Error running with rtx3080 graphics card

Question

Error running with rtx3080 graphics card

Opened this issue 3 years ago · 16 comments

RuntimeError: cuDNN error:CUDNN_STATUS_MAPPING_ERROR
Rtx3080
cuda:10.0
pytorch:1.0.0
cudnn:7.3.5
`Traceback (most recent call last):
File "./tools/train.py", line 256, in
main()
File "./tools/train.py", line 154, in main
pred_r, pred_t, pred_c, emb = estimator(img, points, choose, idx)
File "/home/xsy/anaconda3/envs/pytorch1.0/lib/python3.5/site-packages/torch/nn/modules/module.py", line 489, in call
result = self.forward(*input, **kwargs)
File "/home/xsy/Object-RPE-master/DenseFusion/lib/network.py", line 96, in forward
out_img = self.cnn(img)
File "/home/xsy/anaconda3/envs/pytorch1.0/lib/python3.5/site-packages/torch/nn/modules/module.py", line 489, in call
result = self.forward(*input, **kwargs)
File "/home/xsy/Object-RPE-master/DenseFusion/lib/network.py", line 36, in forward
x = self.model(x)
File "/home/xsy/anaconda3/envs/pytorch1.0/lib/python3.5/site-packages/torch/nn/modules/module.py", line 489, in call
result = self.forward(*input, **kwargs)
File "/home/xsy/anaconda3/envs/pytorch1.0/lib/python3.5/site-packages/torch/nn/parallel/data_parallel.py", line 141, in forward
return self.module(*inputs[0], **kwargs[0])
File "/home/xsy/anaconda3/envs/pytorch1.0/lib/python3.5/site-packages/torch/nn/modules/module.py", line 489, in call
result = self.forward(*input, **kwargs)
File "/home/xsy/Object-RPE-master/DenseFusion/lib/pspnet.py", line 65, in forward
f, class_f = self.feats(x)
File "/home/xsy/anaconda3/envs/pytorch1.0/lib/python3.5/site-packages/torch/nn/modules/module.py", line 489, in call
result = self.forward(*input, **kwargs)
File "/home/xsy/Object-RPE-master/DenseFusion/lib/extractors.py", line 115, in forward
x = self.conv1(x)
File "/home/xsy/anaconda3/envs/pytorch1.0/lib/python3.5/site-packages/torch/nn/modules/module.py", line 489, in call
result = self.forward(*input, **kwargs)
File "/home/xsy/anaconda3/envs/pytorch1.0/lib/python3.5/site-packages/torch/nn/modules/conv.py", line 320, in forward
self.padding, self.dilation, self.groups)
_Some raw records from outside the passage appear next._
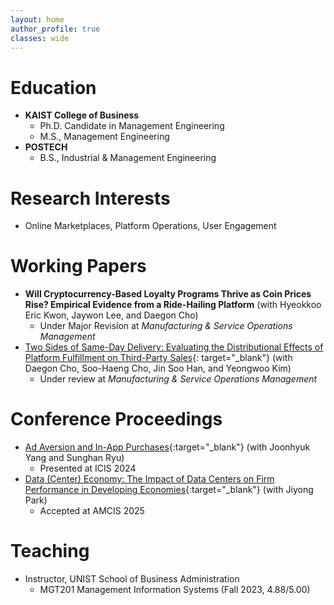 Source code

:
 ```yaml
---
layout: home
author_profile: true
classes: wide
---
```

# Education
* **KAIST College of Business**
  - Ph.D. Candidate in Management Engineering
  - M.S., Management Engineering
* **POSTECH**
  - B.S., Industrial & Management Engineering

# Research Interests
* Online Marketplaces, Platform Operations, User Engagement

# Working Papers
* **Will Cryptocurrency-Based Loyalty Programs Thrive as Coin Prices Rise? Empirical Evidence from a Ride-Hailing Platform** (with Hyeokkoo Eric Kwon, Jaywon Lee, and Daegon Cho)
  - Under Major Revision at _Manufacturing & Service Operations Management_
* [Two Sides of Same-Day Delivery: Evaluating the Distributional Effects of Platform Fulfillment on Third-Party Sales](https://papers.ssrn.com/abstract=4854395){: target="_blank"} (with Daegon Cho, Soo-Haeng Cho, Jin Soo Han, and Yeongwoo Kim)
  - Under review at _Manufacturing & Service Operations Management_

# Conference Proceedings
* [Ad Aversion and In-App Purchases](https://aisel.aisnet.org/icis2024/user_behav/user_behav/25/){:target="_blank"} (with Joonhyuk Yang and Sunghan Ryu)
  - Presented at ICIS 2024
* [Data (Center) Economy: The Impact of Data Centers on Firm Performance in Developing Economies](https://aisel.aisnet.org/amcis2025/ict_global/ict_global/5){:target="_blank"} (with Jiyong Park)
  - Accepted at AMCIS 2025

# Teaching
* Instructor, UNIST School of Business Administration
  - MGT201 Management Information Systems (Fall 2023, 4.88/5.00)
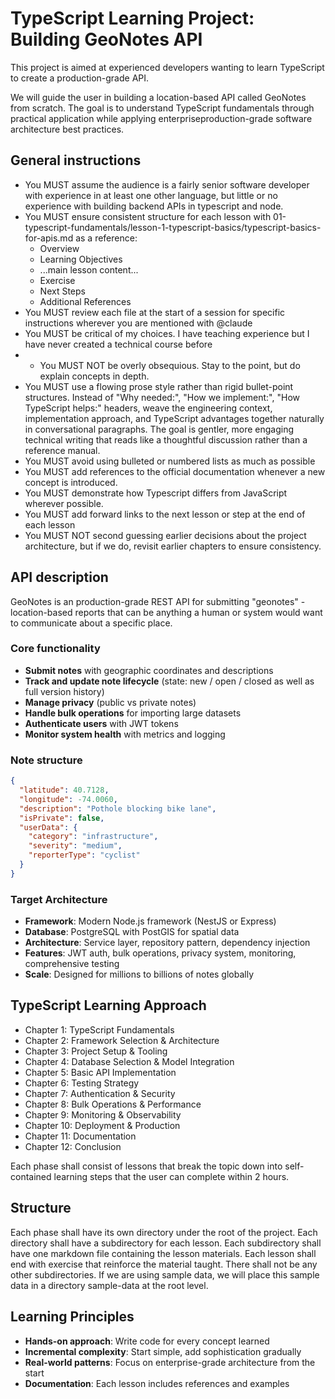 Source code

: # TypeScript Learning Project: Building GeoNotes API

This project is aimed at experienced developers wanting to learn TypeScript to create a production-grade API. 

We will guide the user in building a location-based API called GeoNotes from scratch. The goal is to understand TypeScript fundamentals through practical application while applying enterpriseproduction-grade software architecture best practices.

## General instructions
- You MUST assume the audience is a fairly senior software developer with experience in at least one other language, but little or no experience with building backend APIs in typescript and node.
- You MUST ensure consistent structure for each lesson with 01-typescript-fundamentals/lesson-1-typescript-basics/typescript-basics-for-apis.md as a reference:
  - Overview
  - Learning Objectives
  - ...main lesson content...
  - Exercise
  - Next Steps
  - Additional References
- You MUST review each file at the start of a session for specific instructions wherever you are mentioned with @claude
- You MUST be critical of my choices. I have teaching experience but I have never created a technical course before
- - You MUST NOT be overly obsequious. Stay to the point, but do explain concepts in depth. 
- You MUST use a flowing prose style rather than rigid bullet-point structures. Instead of "Why needed:", "How we implement:", "How TypeScript helps:" headers, weave the engineering context, implementation approach, and TypeScript advantages together naturally in conversational paragraphs. The goal is gentler, more engaging technical writing that reads like a thoughtful discussion rather than a reference manual.
- You MUST avoid using bulleted or numbered lists as much as possible
- You MUST add references to the official documentation whenever a new concept is introduced.
- You MUST demonstrate how Typescript differs from JavaScript wherever possible.
- You MUST add forward links to the next lesson or step at the end of each lesson
- You MUST NOT second guessing earlier decisions about the project architecture, but if we do, revisit earlier chapters to ensure consistency.

## API description

GeoNotes is an production-grade REST API for submitting "geonotes" - location-based reports that can be anything a human or system would want to communicate about a specific place. 

### Core functionality
- **Submit notes** with geographic coordinates and descriptions
- **Track and update note lifecycle** (state: new / open / closed as well as full version history)
- **Manage privacy** (public vs private notes)
- **Handle bulk operations** for importing large datasets
- **Authenticate users** with JWT tokens
- **Monitor system health** with metrics and logging

### Note structure
```json
{
  "latitude": 40.7128,
  "longitude": -74.0060,
  "description": "Pothole blocking bike lane",
  "isPrivate": false,
  "userData": {
    "category": "infrastructure",
    "severity": "medium",
    "reporterType": "cyclist"
  }
}
```


### Target Architecture
- **Framework**: Modern Node.js framework (NestJS or Express)
- **Database**: PostgreSQL with PostGIS for spatial data
- **Architecture**: Service layer, repository pattern, dependency injection
- **Features**: JWT auth, bulk operations, privacy system, monitoring, comprehensive testing
- **Scale**: Designed for millions to billions of notes globally

## TypeScript Learning Approach
- Chapter 1: TypeScript Fundamentals
- Chapter 2: Framework Selection & Architecture
- Chapter 3: Project Setup & Tooling
- Chapter 4: Database Selection & Model Integration
- Chapter 5: Basic API Implementation
- Chapter 6: Testing Strategy
- Chapter 7: Authentication & Security
- Chapter 8: Bulk Operations & Performance
- Chapter 9: Monitoring & Observability
- Chapter 10: Deployment & Production
- Chapter 11: Documentation
- Chapter 12: Conclusion

Each phase shall consist of lessons that break the topic down into self-contained learning steps that the user can complete within 2 hours.

## Structure
Each phase shall have its own directory under the root of the project. Each directory shall have a subdirectory for each lesson. Each subdirectory shall have one markdown file containing the lesson materials. Each lesson shall end with exercise that reinforce the material taught. There shall not be any other subdirectories. If we are using sample data, we will place this sample data in a directory sample-data at the root level. 

## Learning Principles
- **Hands-on approach**: Write code for every concept learned
- **Incremental complexity**: Start simple, add sophistication gradually
- **Real-world patterns**: Focus on enterprise-grade architecture from the start
- **Documentation**: Each lesson includes references and examples

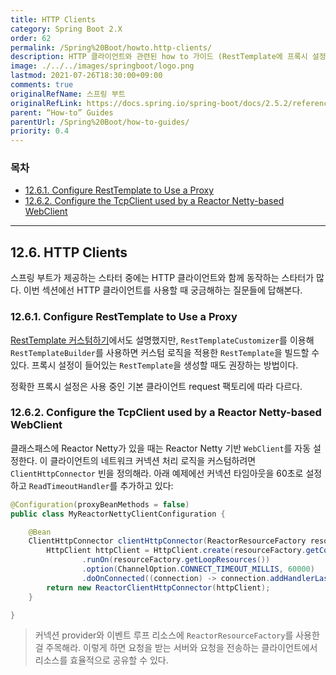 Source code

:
 ```yaml
---
title: HTTP Clients
category: Spring Boot 2.X
order: 62
permalink: /Spring%20Boot/howto.http-clients/
description: HTTP 클라이언트와 관련된 how to 가이드 (RestTemplate에 프록시 설정하기, TcpClient 커스텀하기 등)
image: ./../../images/springboot/logo.png
lastmod: 2021-07-26T18:30:00+09:00
comments: true
originalRefName: 스프링 부트
originalRefLink: https://docs.spring.io/spring-boot/docs/2.5.2/reference/htmlsingle/#howto.http-clients
parent: “How-to” Guides
parentUrl: /Spring%20Boot/how-to-guides/
priority: 0.4
---
```


### 목차

- [12.6.1. Configure RestTemplate to Use a Proxy](#1261-configure-resttemplate-to-use-a-proxy)
- [12.6.2. Configure the TcpClient used by a Reactor Netty-based WebClient](#1262-configure-the-tcpclient-used-by-a-reactor-netty-based-webclient)

---

## 12.6. HTTP Clients

스프링 부트가 제공하는 스타터 중에는 HTTP 클라이언트와 함께 동작하는 스타터가 많다. 이번 섹션에선 HTTP 클라이언트를 사용할 때 궁금해하는 질문들에 답해본다.

### 12.6.1. Configure RestTemplate to Use a Proxy

[RestTemplate 커스텀하기](../calling-rest-services-with-resttemplate#7151-resttemplate-customization)에서도 설명했지만, `RestTemplateCustomizer`를 이용해 `RestTemplateBuilder`를 사용하면 커스텀 로직을 적용한 `RestTemplate`을 빌드할 수 있다. 프록시 설정이 들어있는 `RestTemplate`을 생성할 때도 권장하는 방법이다.

정확한 프록시 설정은 사용 중인 기본 클라이언트 request 팩토리에 따라 다르다.

### 12.6.2. Configure the TcpClient used by a Reactor Netty-based WebClient

클래스패스에 Reactor Netty가 있을 때는 Reactor Netty 기반 `WebClient`를 자동 설정한다. 이 클라이언트의 네트워크 커넥션 처리 로직을 커스텀하려면 `ClientHttpConnector` 빈을 정의해라. 아래 예제에선 커넥션 타임아웃을 60초로 설정하고 `ReadTimeoutHandler`를 추가하고 있다:

```java
@Configuration(proxyBeanMethods = false)
public class MyReactorNettyClientConfiguration {

    @Bean
    ClientHttpConnector clientHttpConnector(ReactorResourceFactory resourceFactory) {
        HttpClient httpClient = HttpClient.create(resourceFactory.getConnectionProvider())
                .runOn(resourceFactory.getLoopResources())
                .option(ChannelOption.CONNECT_TIMEOUT_MILLIS, 60000)
                .doOnConnected((connection) -> connection.addHandlerLast(new ReadTimeoutHandler(60)));
        return new ReactorClientHttpConnector(httpClient);
    }

}
```

> 커넥션 provider와 이벤트 루프 리소스에 `ReactorResourceFactory`를 사용한 걸 주목해라. 이렇게 하면 요청을 받는 서버와 요청을 전송하는 클라이언트에서 리소스를 효율적으로 공유할 수 있다.
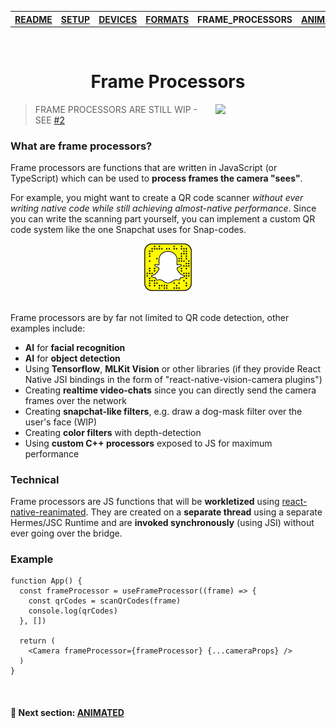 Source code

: <table>
<tr>
<th><a href="../README.md">README</a></th>
<th><a href="./SETUP.md">SETUP</a></th>
<th><a href="./DEVICES.md">DEVICES</a></th>
<th><a href="./FORMATS.md">FORMATS</a></th>
<th>FRAME_PROCESSORS</th>
<th><a href="./ANIMATED.md">ANIMATED</a></th>
<th><a href="./ERRORS.md">ERRORS</a></th>
</tr>
</table>

<br/>

<h1 align="center">Frame Processors</h1>

<div>
<!-- TODO: Demo of QR code scanning or smth -->
  <img align="right" width="35%" src="../img/ultra-wide-demo.gif">
</div>

> FRAME PROCESSORS ARE STILL WIP - SEE [#2](https://github.com/cuvent/react-native-vision-camera/pull/2)

### What are frame processors?

Frame processors are functions that are written in JavaScript (or TypeScript) which can be used to **process frames the camera "sees"**.

For example, you might want to create a QR code scanner _without ever writing native code while still achieving almost-native performance_. Since you can write the scanning part yourself, you can implement a custom QR code system like the one Snapchat uses for Snap-codes.

<div align="center">
  <img src="../img/snap-code.png" width="15%" />
</div>
<br />

Frame processors are by far not limited to QR code detection, other examples include:

* **AI** for **facial recognition**
* **AI** for **object detection**
* Using **Tensorflow**, **MLKit Vision** or other libraries (if they provide React Native JSI bindings in the form of "react-native-vision-camera plugins")
* Creating **realtime video-chats** since you can directly send the camera frames over the network
* Creating **snapchat-like filters**, e.g. draw a dog-mask filter over the user's face (WIP)
* Creating **color filters** with depth-detection
* Using **custom C++ processors** exposed to JS for maximum performance

### Technical

Frame processors are JS functions that will be **workletized** using [react-native-reanimated](https://github.com/software-mansion/react-native-reanimated). They are created on a **separate thread** using a separate Hermes/JSC Runtime and are **invoked synchronously** (using JSI) without ever going over the bridge.

### Example

```tsx
function App() {
  const frameProcessor = useFrameProcessor((frame) => {
    const qrCodes = scanQrCodes(frame)
    console.log(qrCodes)
  }, [])

  return (
    <Camera frameProcessor={frameProcessor} {...cameraProps} />
  )
}
```


<br />

#### 🚀 Next section: [ANIMATED](./ANIMATED.md)
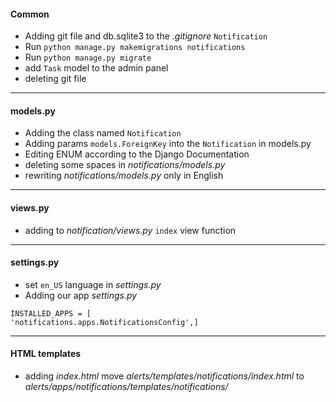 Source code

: #### Common
* Adding git file and db.sqlite3 to the *.gitignore* `Notification`
* Run `python manage.py makemigrations notifications`
* Run `python manage.py migrate`
* add `Task` model to the admin panel
* deleting git file
***
#### models.py
* Adding the class named `Notification`
* Adding params `models.ForeignKey` into the `Notification` in models.py
* Editing ENUM according to the Django Documentation
* deleting some spaces in *notifications/models.py*
* rewriting *notifications/models.py* only in English
***
#### views.py
* adding to *notification/views.py* `index` view function
***
#### settings.py 
* set `en_US` language in *settings.py*
* Adding our app *settings.py*
```
INSTALLED_APPS = [
'notifications.apps.NotificationsConfig',]
```
****
#### HTML templates
* adding *index.html*
move *alerts/templates/notifications/index.html* to *alerts/apps/notifications/templates/notifications/*
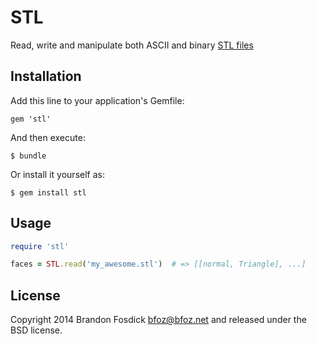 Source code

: # STL

Read, write and manipulate both ASCII and binary [STL files](http://en.wikipedia.org/wiki/STL_(file_format))

## Installation

Add this line to your application's Gemfile:

    gem 'stl'

And then execute:

    $ bundle

Or install it yourself as:

    $ gem install stl

## Usage

```ruby
require 'stl'

faces = STL.read('my_awesome.stl')	# => [[normal, Triangle], ...]
```

License
-------

Copyright 2014 Brandon Fosdick <bfoz@bfoz.net> and released under the BSD license.
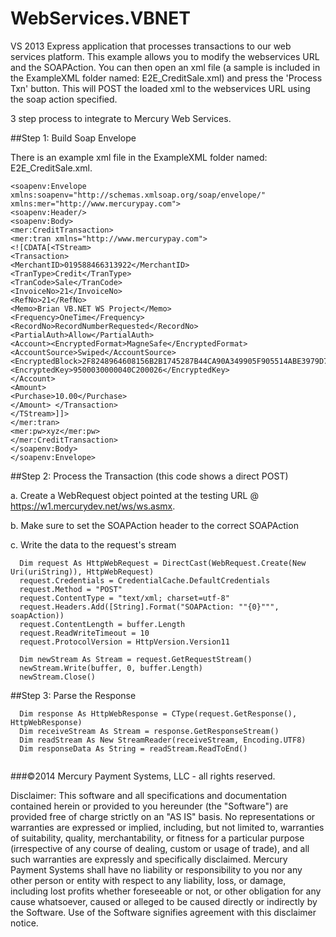 ﻿WebServices.VBNET
====================

VS 2013 Express application that processes transactions to our web services platform.  This example allows you to modify the webservices URL and the SOAPAction.  You can then open an xml file (a sample is included in the ExampleXML folder named:  E2E_CreditSale.xml) and press the 'Process Txn' button.  This will POST the loaded xml to the webservices URL using the soap action specified.

3 step process to integrate to Mercury Web Services.

##Step 1: Build Soap Envelope

There is an example xml file in the ExampleXML folder named:  E2E_CreditSale.xml.
  
```
<soapenv:Envelope xmlns:soapenv="http://schemas.xmlsoap.org/soap/envelope/" xmlns:mer="http://www.mercurypay.com">
<soapenv:Header/>
<soapenv:Body>
<mer:CreditTransaction>
<mer:tran xmlns="http://www.mercurypay.com">
<![CDATA[<TStream> 
<Transaction> 
<MerchantID>019588466313922</MerchantID> 
<TranType>Credit</TranType> 
<TranCode>Sale</TranCode> 
<InvoiceNo>21</InvoiceNo> 
<RefNo>21</RefNo> 
<Memo>Brian VB.NET WS Project</Memo> 
<Frequency>OneTime</Frequency> 
<RecordNo>RecordNumberRequested</RecordNo> 
<PartialAuth>Allow</PartialAuth> 
<Account><EncryptedFormat>MagneSafe</EncryptedFormat> 
<AccountSource>Swiped</AccountSource> 
<EncryptedBlock>2F8248964608156B2B1745287B44CA90A349905F905514ABE3979D7957F13804705684B1C9D5641C</EncryptedBlock> 
<EncryptedKey>9500030000040C200026</EncryptedKey> 
</Account> 
<Amount> 
<Purchase>10.00</Purchase> 
</Amount> </Transaction> 
</TStream>]]>
</mer:tran>
<mer:pw>xyz</mer:pw>
</mer:CreditTransaction>
</soapenv:Body>
</soapenv:Envelope>

```
  
##Step 2: Process the Transaction (this code shows a direct POST)

a. Create a WebRequest object pointed at the testing URL @ https://w1.mercurydev.net/ws/ws.asmx.

b. Make sure to set the SOAPAction header to the correct SOAPAction

c. Write the data to the request's stream

```
  Dim request As HttpWebRequest = DirectCast(WebRequest.Create(New Uri(uriString)), HttpWebRequest)
  request.Credentials = CredentialCache.DefaultCredentials
  request.Method = "POST"
  request.ContentType = "text/xml; charset=utf-8"
  request.Headers.Add([String].Format("SOAPAction: ""{0}""", soapAction))
  request.ContentLength = buffer.Length
  request.ReadWriteTimeout = 10
  request.ProtocolVersion = HttpVersion.Version11
  
  Dim newStream As Stream = request.GetRequestStream()
  newStream.Write(buffer, 0, buffer.Length)
  newStream.Close()
```

##Step 3: Parse the Response


```
  Dim response As HttpWebResponse = CType(request.GetResponse(), HttpWebResponse)
  Dim receiveStream As Stream = response.GetResponseStream()
  Dim readStream As New StreamReader(receiveStream, Encoding.UTF8)
  Dim responseData As String = readStream.ReadToEnd()
  
```

###©2014 Mercury Payment Systems, LLC - all rights reserved.

Disclaimer:
This software and all specifications and documentation contained herein or provided to you hereunder (the "Software") are provided free of charge strictly on an "AS IS" basis. No representations or warranties are expressed or implied, including, but not limited to, warranties of suitability, quality, merchantability, or fitness for a particular purpose (irrespective of any course of dealing, custom or usage of trade), and all such warranties are expressly and specifically disclaimed. Mercury Payment Systems shall have no liability or responsibility to you nor any other person or entity with respect to any liability, loss, or damage, including lost profits whether foreseeable or not, or other obligation for any cause whatsoever, caused or alleged to be caused directly or indirectly by the Software. Use of the Software signifies agreement with this disclaimer notice.

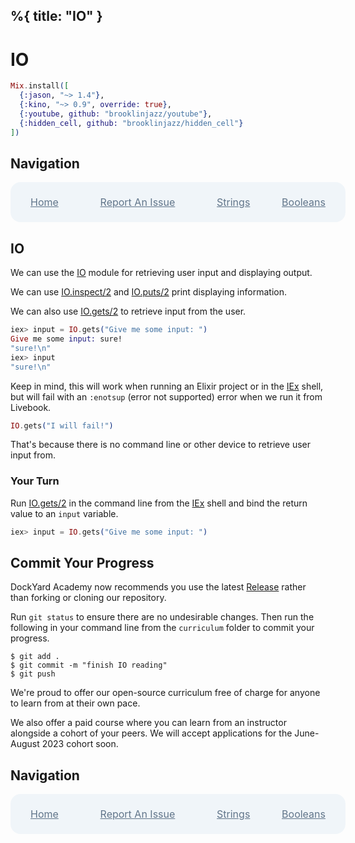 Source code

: %{
  title: "IO"
}
---
# IO

```elixir
Mix.install([
  {:jason, "~> 1.4"},
  {:kino, "~> 0.9", override: true},
  {:youtube, github: "brooklinjazz/youtube"},
  {:hidden_cell, github: "brooklinjazz/hidden_cell"}
])
```

## Navigation

<div style="display: flex; align-items: center; width: 100%; justify-content: space-between; font-size: 1rem; color: #61758a; background-color: #f0f5f9; height: 4rem; padding: 0 1rem; border-radius: 1rem;">
<div style="display: flex;">
<i class="ri-home-fill"></i>
<a style="display: flex; color: #61758a; margin-left: 1rem;" href="../start.livemd">Home</a>
</div>
<div style="display: flex;">
<i class="ri-bug-fill"></i>
<a style="display: flex; color: #61758a; margin-left: 1rem;" href="https://github.com/DockYard-Academy/curriculum/issues/new?assignees=&labels=&template=issue.md&title=IO">Report An Issue</a>
</div>
<div style="display: flex;">
<i class="ri-arrow-left-fill"></i>
<a style="display: flex; color: #61758a; margin-left: 1rem;" href="../reading/strings.livemd">Strings</a>
</div>
<div style="display: flex;">
<a style="display: flex; color: #61758a; margin-right: 1rem;" href="../reading/booleans.livemd">Booleans</a>
<i class="ri-arrow-right-fill"></i>
</div>
</div>

## IO

We can use the [IO](https://hexdocs.pm/elixir/IO.html) module for retrieving user input and displaying output.

We can use [IO.inspect/2](https://hexdocs.pm/elixir/IO.html#inspect/2) and [IO.puts/2](https://hexdocs.pm/elixir/IO.html#puts/2) print displaying information.

We can also use [IO.gets/2](https://hexdocs.pm/elixir/IO.html#gets/2) to retrieve input from the user.

<!-- livebook:{"force_markdown":true} -->

```elixir
iex> input = IO.gets("Give me some input: ")
Give me some input: sure!
"sure!\n"
iex> input
"sure!\n"
```

Keep in mind, this will work when running an Elixir project or in the [IEx](https://hexdocs.pm/iex/IEx.html) shell, but will fail with an `:enotsup` (error not supported) error when we run it from Livebook.

```elixir
IO.gets("I will fail!")
```

That's because there is no command line or other device to retrieve user input from.

<!-- livebook:{"break_markdown":true} -->

### Your Turn

Run [IO.gets/2](https://hexdocs.pm/elixir/IO.html#gets/2) in the command line from the [IEx](https://hexdocs.pm/iex/IEx.html) shell and bind the return value to an `input` variable.

<!-- livebook:{"force_markdown":true} -->

```elixir
iex> input = IO.gets("Give me some input: ")
```

## Commit Your Progress

DockYard Academy now recommends you use the latest [Release](https://github.com/DockYard-Academy/curriculum/releases) rather than forking or cloning our repository.

Run `git status` to ensure there are no undesirable changes.
Then run the following in your command line from the `curriculum` folder to commit your progress.

```
$ git add .
$ git commit -m "finish IO reading"
$ git push
```

We're proud to offer our open-source curriculum free of charge for anyone to learn from at their own pace.

We also offer a paid course where you can learn from an instructor alongside a cohort of your peers.
We will accept applications for the June-August 2023 cohort soon.

## Navigation

<div style="display: flex; align-items: center; width: 100%; justify-content: space-between; font-size: 1rem; color: #61758a; background-color: #f0f5f9; height: 4rem; padding: 0 1rem; border-radius: 1rem;">
<div style="display: flex;">
<i class="ri-home-fill"></i>
<a style="display: flex; color: #61758a; margin-left: 1rem;" href="../start.livemd">Home</a>
</div>
<div style="display: flex;">
<i class="ri-bug-fill"></i>
<a style="display: flex; color: #61758a; margin-left: 1rem;" href="https://github.com/DockYard-Academy/curriculum/issues/new?assignees=&labels=&template=issue.md&title=IO">Report An Issue</a>
</div>
<div style="display: flex;">
<i class="ri-arrow-left-fill"></i>
<a style="display: flex; color: #61758a; margin-left: 1rem;" href="../reading/strings.livemd">Strings</a>
</div>
<div style="display: flex;">
<a style="display: flex; color: #61758a; margin-right: 1rem;" href="../reading/booleans.livemd">Booleans</a>
<i class="ri-arrow-right-fill"></i>
</div>
</div>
Is that the reason for my graphics card？
I tried to install cuda11 1,pytorch1. 8,cudnn8. 0.5, but it will appear RuntimeError: Legacy autograd function with non-static forward method is deprecated. Please use new-style autograd function with static forward method..
How to solve this problem?

Answer 1 · 2022-01-12T02:48:10.000Z

Hey, dude , as i know ,the rtx30s just only support cuda>=11.1 .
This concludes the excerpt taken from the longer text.